Wherever a line of the data contains "Database", copy that line.

*Supplied information*:
BEGIN

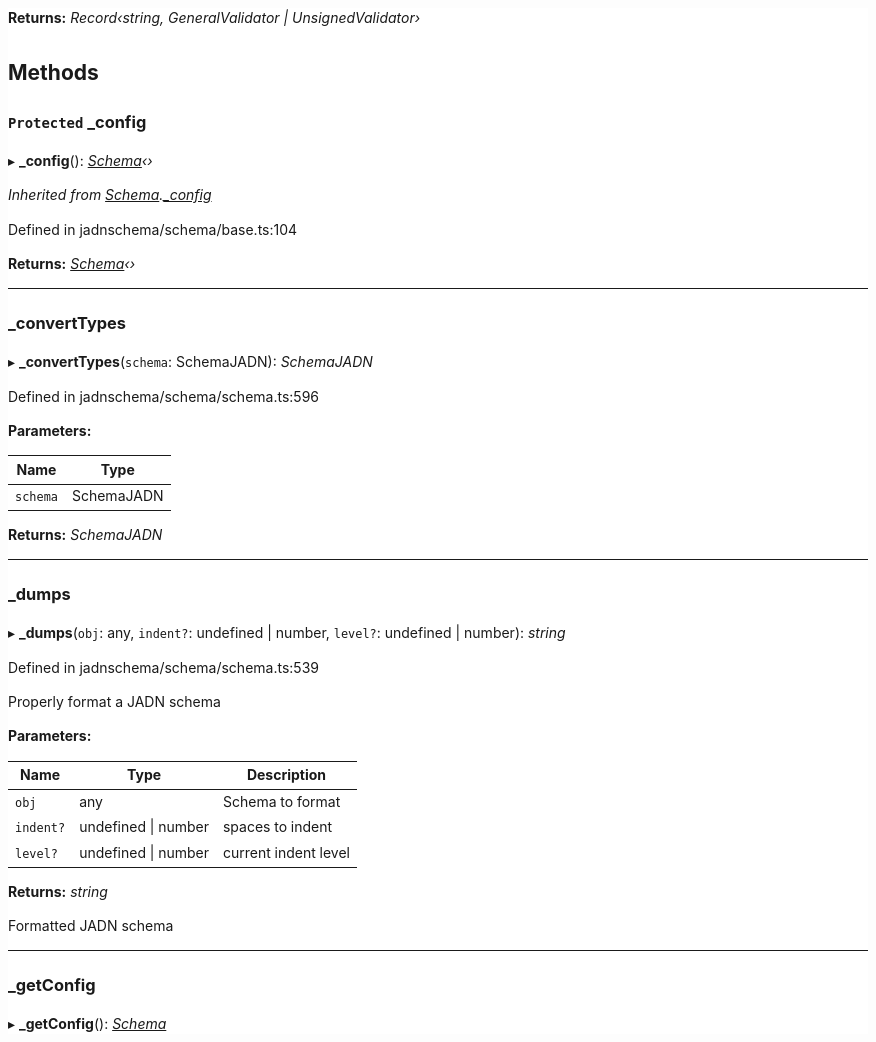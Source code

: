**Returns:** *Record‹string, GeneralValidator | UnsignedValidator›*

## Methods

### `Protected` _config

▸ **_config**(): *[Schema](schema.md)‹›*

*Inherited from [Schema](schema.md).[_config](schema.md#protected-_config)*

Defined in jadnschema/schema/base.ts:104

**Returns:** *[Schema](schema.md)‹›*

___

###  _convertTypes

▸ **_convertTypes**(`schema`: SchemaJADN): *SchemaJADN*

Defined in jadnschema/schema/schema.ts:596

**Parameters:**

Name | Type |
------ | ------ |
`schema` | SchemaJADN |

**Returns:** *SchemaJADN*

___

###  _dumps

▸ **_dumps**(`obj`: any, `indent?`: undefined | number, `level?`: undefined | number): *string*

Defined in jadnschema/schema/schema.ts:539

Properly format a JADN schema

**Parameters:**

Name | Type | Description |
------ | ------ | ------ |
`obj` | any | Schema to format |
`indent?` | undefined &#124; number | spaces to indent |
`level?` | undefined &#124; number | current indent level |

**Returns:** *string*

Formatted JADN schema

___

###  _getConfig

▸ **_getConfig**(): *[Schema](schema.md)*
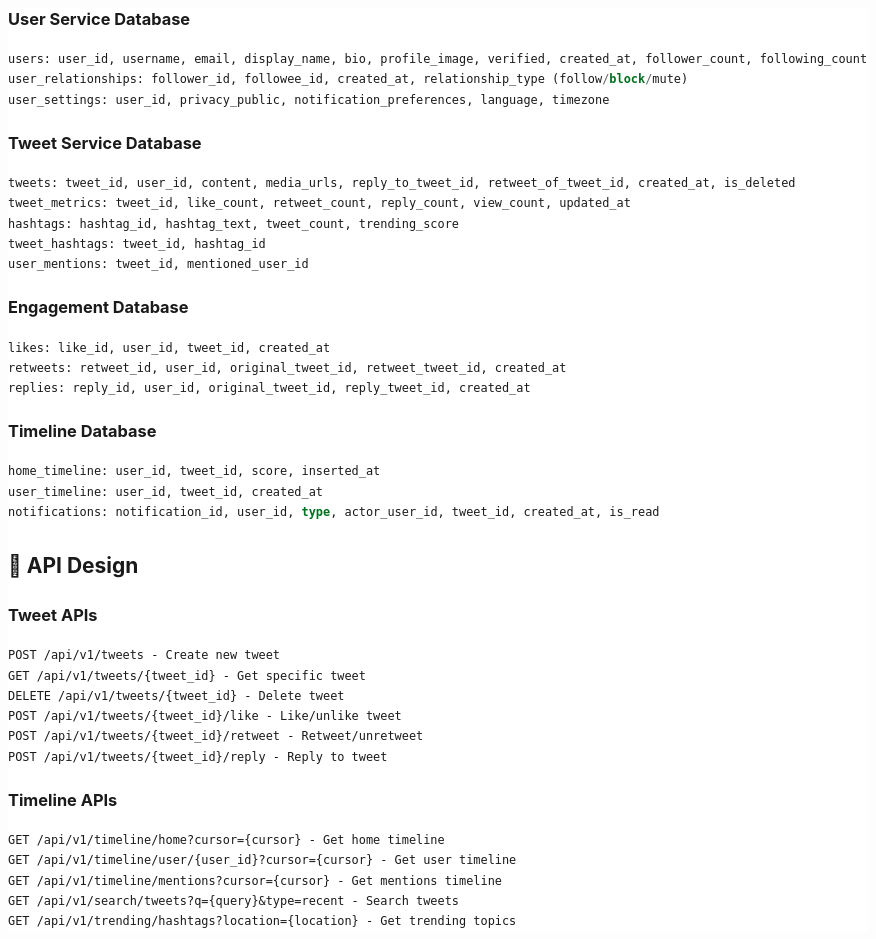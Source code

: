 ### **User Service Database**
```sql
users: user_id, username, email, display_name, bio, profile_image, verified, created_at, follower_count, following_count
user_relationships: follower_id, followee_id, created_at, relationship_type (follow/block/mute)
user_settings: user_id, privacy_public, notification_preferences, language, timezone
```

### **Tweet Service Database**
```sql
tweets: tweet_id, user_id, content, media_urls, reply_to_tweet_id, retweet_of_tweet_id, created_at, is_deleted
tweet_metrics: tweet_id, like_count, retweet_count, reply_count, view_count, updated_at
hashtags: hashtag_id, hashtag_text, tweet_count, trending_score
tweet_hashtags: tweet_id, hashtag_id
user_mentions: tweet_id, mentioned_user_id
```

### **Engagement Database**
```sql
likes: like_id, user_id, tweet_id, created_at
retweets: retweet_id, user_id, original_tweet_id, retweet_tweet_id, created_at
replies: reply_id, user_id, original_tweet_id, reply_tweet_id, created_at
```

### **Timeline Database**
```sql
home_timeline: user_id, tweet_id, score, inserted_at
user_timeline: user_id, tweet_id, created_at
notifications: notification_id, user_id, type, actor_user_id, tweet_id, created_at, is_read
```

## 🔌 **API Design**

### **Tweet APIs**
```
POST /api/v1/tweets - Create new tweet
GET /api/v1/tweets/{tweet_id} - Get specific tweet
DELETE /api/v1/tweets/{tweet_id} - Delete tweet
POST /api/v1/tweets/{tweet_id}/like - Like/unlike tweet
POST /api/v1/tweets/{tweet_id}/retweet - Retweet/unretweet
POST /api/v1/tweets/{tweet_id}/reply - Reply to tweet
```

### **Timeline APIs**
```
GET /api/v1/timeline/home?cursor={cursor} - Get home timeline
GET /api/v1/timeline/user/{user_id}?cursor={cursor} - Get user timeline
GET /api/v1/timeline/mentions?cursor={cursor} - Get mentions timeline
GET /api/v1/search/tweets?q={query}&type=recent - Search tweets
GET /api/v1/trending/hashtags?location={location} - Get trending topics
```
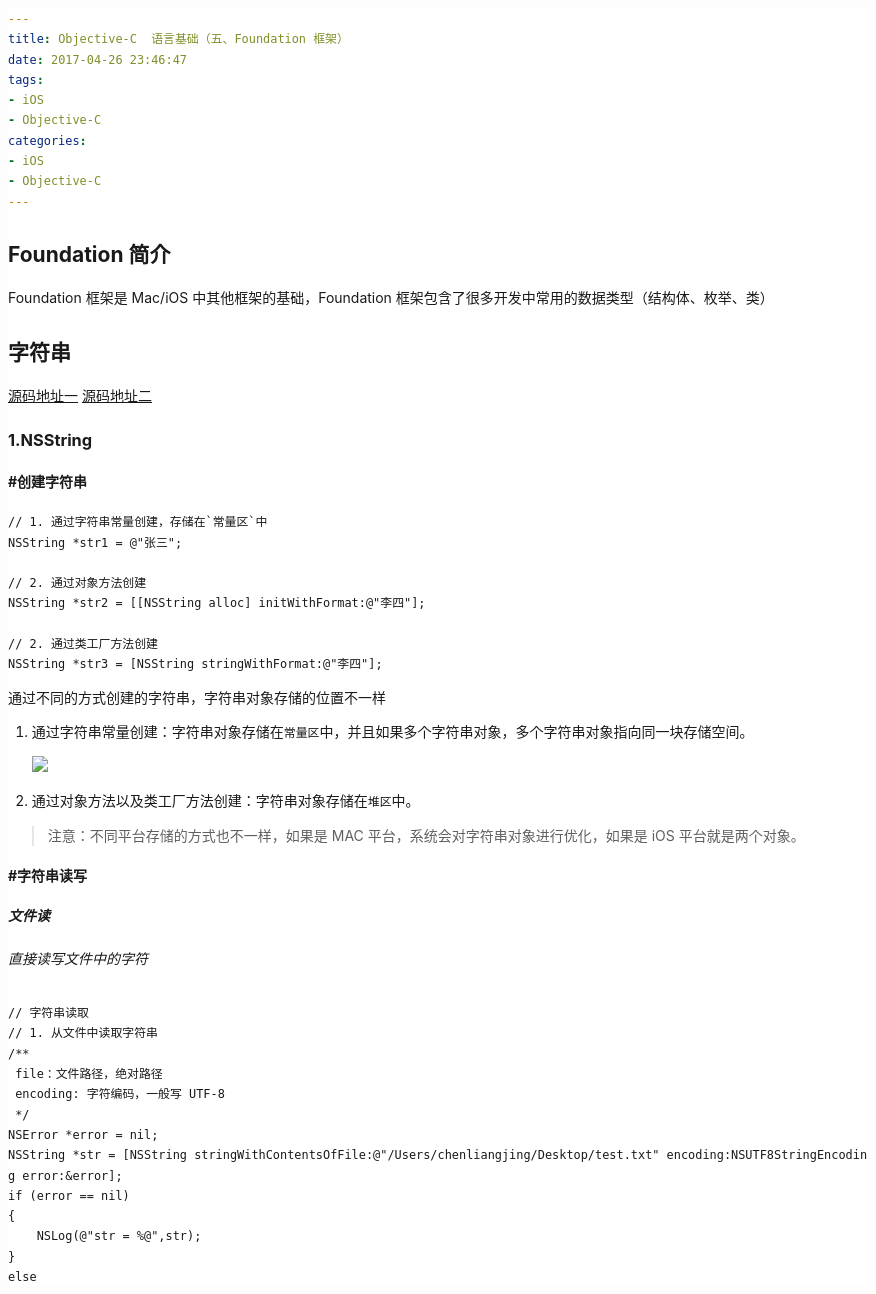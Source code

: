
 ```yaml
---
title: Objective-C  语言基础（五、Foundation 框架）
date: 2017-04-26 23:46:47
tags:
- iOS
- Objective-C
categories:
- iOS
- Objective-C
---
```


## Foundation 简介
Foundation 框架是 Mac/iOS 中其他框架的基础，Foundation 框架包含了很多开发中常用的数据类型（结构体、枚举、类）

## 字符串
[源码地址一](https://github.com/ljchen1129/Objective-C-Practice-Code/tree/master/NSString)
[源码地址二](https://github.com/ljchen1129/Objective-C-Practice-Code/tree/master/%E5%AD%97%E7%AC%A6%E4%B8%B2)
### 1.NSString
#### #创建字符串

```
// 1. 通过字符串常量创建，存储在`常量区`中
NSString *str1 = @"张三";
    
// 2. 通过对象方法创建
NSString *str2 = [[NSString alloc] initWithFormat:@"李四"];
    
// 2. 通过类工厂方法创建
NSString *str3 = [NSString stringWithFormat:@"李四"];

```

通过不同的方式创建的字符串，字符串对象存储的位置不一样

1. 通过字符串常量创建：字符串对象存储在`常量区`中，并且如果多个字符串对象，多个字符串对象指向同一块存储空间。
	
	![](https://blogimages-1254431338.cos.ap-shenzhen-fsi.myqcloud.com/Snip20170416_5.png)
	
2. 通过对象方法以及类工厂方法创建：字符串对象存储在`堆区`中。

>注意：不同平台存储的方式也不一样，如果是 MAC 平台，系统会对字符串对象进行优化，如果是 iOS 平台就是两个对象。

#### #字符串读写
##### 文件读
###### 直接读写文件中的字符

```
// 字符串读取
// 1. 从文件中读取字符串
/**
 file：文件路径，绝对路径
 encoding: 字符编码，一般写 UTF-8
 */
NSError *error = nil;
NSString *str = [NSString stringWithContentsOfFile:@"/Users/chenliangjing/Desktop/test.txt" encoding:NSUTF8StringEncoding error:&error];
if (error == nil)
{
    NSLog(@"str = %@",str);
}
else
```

END

*Final answer*:
: ### **User Service Database**
### **Tweet Service Database**
### **Engagement Database**
### **Timeline Database**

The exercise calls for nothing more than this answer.